Nel rapporto Nomisma si legge che nel 2010, l’attività dell’Agenzia delle Dogane e della Guardia di Finanza ha portato al sequestro di quasi 64 milioni di sigarette con contraffazione del marchio. Si devono poi aggiungere quasi 20 tonnellate di tabacco sfuso requisito alle frontiere italiane. Il 98% dei pacchetti è stato sequestrato nei porti, mentre il tabacco sfuso scoperto dall’Agenzia delle dogane prevalentemente negli aeroporti (77,5% di kg sequestrati nel 2010).
Il mercato illegale delle sigarette in Italia nel 2010 rappresentava il 3,4% del mercato legale: circolavano circa 2,8 miliardi di sigarette illegali. Questo mercato in Italia è stimabile in oltre 651 milioni di euro, corrispondenti al 3,6% delle vendite complessive realizzate sul territorio nazionale.
La componente delle sigarette contraffatte incide per lo 0,5% sulle vendite legali e ammonta a quasi 95 milioni di euro.
Il valore medio annuo delle sigarette di contrabbando è invece di circa 495 milioni. La contraffazione e il contrabbando sono fonte di danni per il bilancio dello Stato che subisce una perdita erariale dovuta al mercato illegale delle sigarette pari a circa 485 milioni di euro. La contraffazione, in particolare, sottrae all’erario ogni anno circa 70 milioni di euro.
Quindi in tempi di manovra correttiva va detto che lo Stato combattendo l’illegalità delle sigarette potrebbe recuperare mezzo miliardi di euro. E l’Europa cosa fa? Allo studio c’è la possibilità di uniformare i pacchetti di sigarette in un involucro bianco con le scritte sui danni provocati dal fumo e con il solo brand delle multinazionali che li producono. Una soluzione che renderebbe ancora più facile la contraffazione. Per i falsificatori non ci sarebbe bisogno nemmeno di perdere tempo a riprodurre i vari colori e disegni che contraddistinguono gli attuali pacchetti. Senza considerare poi che nel tabacco (o presunto tale) illecito, una volta analizzato, è stato trovato di tutto, dai peli di topi a residui organici di ogni genere.

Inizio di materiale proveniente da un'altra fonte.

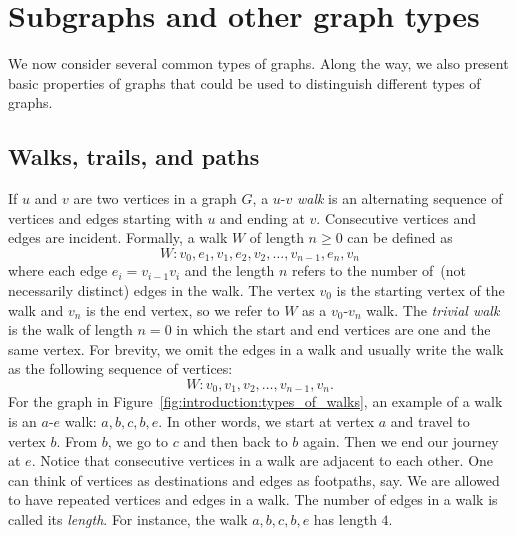 
\section{Subgraphs and other graph types}
\label{sec:introduction:subgraphs_graph_types}

We now consider several common types of graphs. Along the way, we also
present basic properties of graphs that could be used to distinguish
different types of graphs.



\subsection{Walks, trails, and paths}

If $u$ and $v$ are two vertices in a graph $G$, a $u$-$v$ \emph{walk}
is an alternating sequence of vertices and edges starting with $u$ and
ending at $v$. Consecutive vertices and edges are incident. Formally,
a walk $W$ of length $n \geq 0$ can be defined as
\[
W: v_0, e_1, v_1, e_2, v_2, \dots, v_{n-1}, e_n, v_n
\]
where each edge $e_i = v_{i-1} v_i$ and the length $n$ refers to the
number of~(not necessarily distinct) edges in the walk. The vertex
$v_0$ is the starting vertex of the walk and $v_n$ is the end vertex,
so we refer to $W$ as a $v_0$-$v_n$ walk. The \emph{trivial walk} is
the walk of length $n = 0$ in which the start and end vertices are one
and the same vertex. For brevity, we omit the edges in a walk and
usually write the walk as the following sequence of vertices:
\[
W: v_0, v_1, v_2, \dots, v_{n-1}, v_n.
\]
For the graph in Figure~\ref{fig:introduction:types_of_walks}, an
example of a walk is an $a$-$e$ walk: $a, b, c, b, e$. In other words,
we start at vertex $a$ and travel to vertex $b$. From $b$, we go to
$c$ and then back to $b$ again. Then we end our journey at $e$. Notice
that consecutive vertices in a walk are adjacent to each other. One
can think of vertices as destinations and edges as footpaths, say. We
are allowed to have repeated vertices and edges in a walk. The number
of edges in a walk is called its \emph{length}. For instance, the
walk $a, b, c, b, e$ has length $4$.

Nel mondo, la contraffazione è la categoria di traffico illegale che sta crescendo più rapidamente. Ogni anno sono oltre 2000 i sequestri internazionali con circa 3,5 miliardi di sigarette illegali.
Oltre l’89% dei sequestri doganali realizzati a livello mondiale e l’85% delle confische di sigarette avvengono in Europa. La Cina è il paese da cui proviene la maggior parte delle sigarette sequestrate. Secondo Euromonitor International per il 2014 si stima un mercato mondiale di circa 516,7 miliardi di sigarette illecite, che peserà per l’8,9% sul mercato di quelle autentiche. Le previsione per il 2014 segnalano una crescita pari al 5,6% del numero di sigarette illecite presenti sul mercato internazionale.

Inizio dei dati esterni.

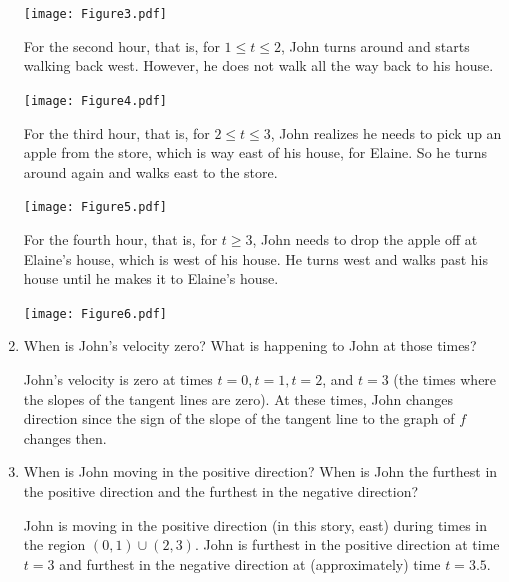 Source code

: \documentclass[nooutcomes]{ximera}
\begin{document}
\begin{problem}
\begin{enumerate}
\begin{freeResponse}
		\begin{image}
		\texttt{[image: Figure3.pdf]}
		\end{image}
	
		For the second hour, that is, for $1 \leq t \leq 2$, John turns around and starts walking back west.  However, he does not walk all the way back to his house.
		
		\begin{image}
		\texttt{[image: Figure4.pdf]}
		\end{image}
		
		For the third hour, that is, for $2\le t\le 3$, John realizes he needs to pick up an apple from the store, which is way east of his house, for Elaine.  So he turns around again and walks east to the store.
		
		\begin{image}
		\texttt{[image: Figure5.pdf]}
		\end{image}
		
		For the fourth hour, that is, for $t \ge 3$, John needs to drop the apple off at Elaine's house, which is west of his house.  He turns west and walks past his house until he makes it to Elaine's house.
		
		\begin{image}
		\texttt{[image: Figure6.pdf]}
		\end{image}

		\end{freeResponse}
		
		
		
	\item  When is John's velocity zero?  What is happening to John at those times? 
		\begin{freeResponse}
		John's velocity is zero at times $t=0,t=1,t=2$, and $t=3$ (the times where the slopes of the tangent lines are zero). At these times, John changes direction since the sign of the slope of the tangent line to the graph of $f$ changes then.
		\end{freeResponse}
		
		
		
	\item  When is John moving in the positive direction?  When is John the furthest in the positive direction and the furthest in the negative direction?
		\begin{freeResponse}
		John is moving in the positive direction (in this story, east) during times in the region $(0,1) \cup (2,3)$.  John is furthest in the positive direction at time $t=3$ and furthest in the negative direction at (approximately) time $t=3.5$.
		\end{freeResponse}
		

\end{enumerate}
\end{problem}
\end{document}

Sempre secondo Euromonitor International, il valore di un pacchetto medio di sigarette a prezzo pieno è di 2,03 dollari a fronte di un prezzo più che dimezzato (0,77 dollari) per la corrispondente confezione di prodotto illegale. Sulla base di questi dati, il valore complessivo delle sigarette illecite nel mondo è stimato in 20,1 miliardi di dollari, mentre la perdita di imposte per gli stati ammonta a 40 miliardi di dollari. Considerando la tassazione che grava su questi prodotti, il danno che deriva dal traffico illecito di sigarette (in termini di minori entrate per i governi) è stato valutato in 40,5 miliardi di dollari.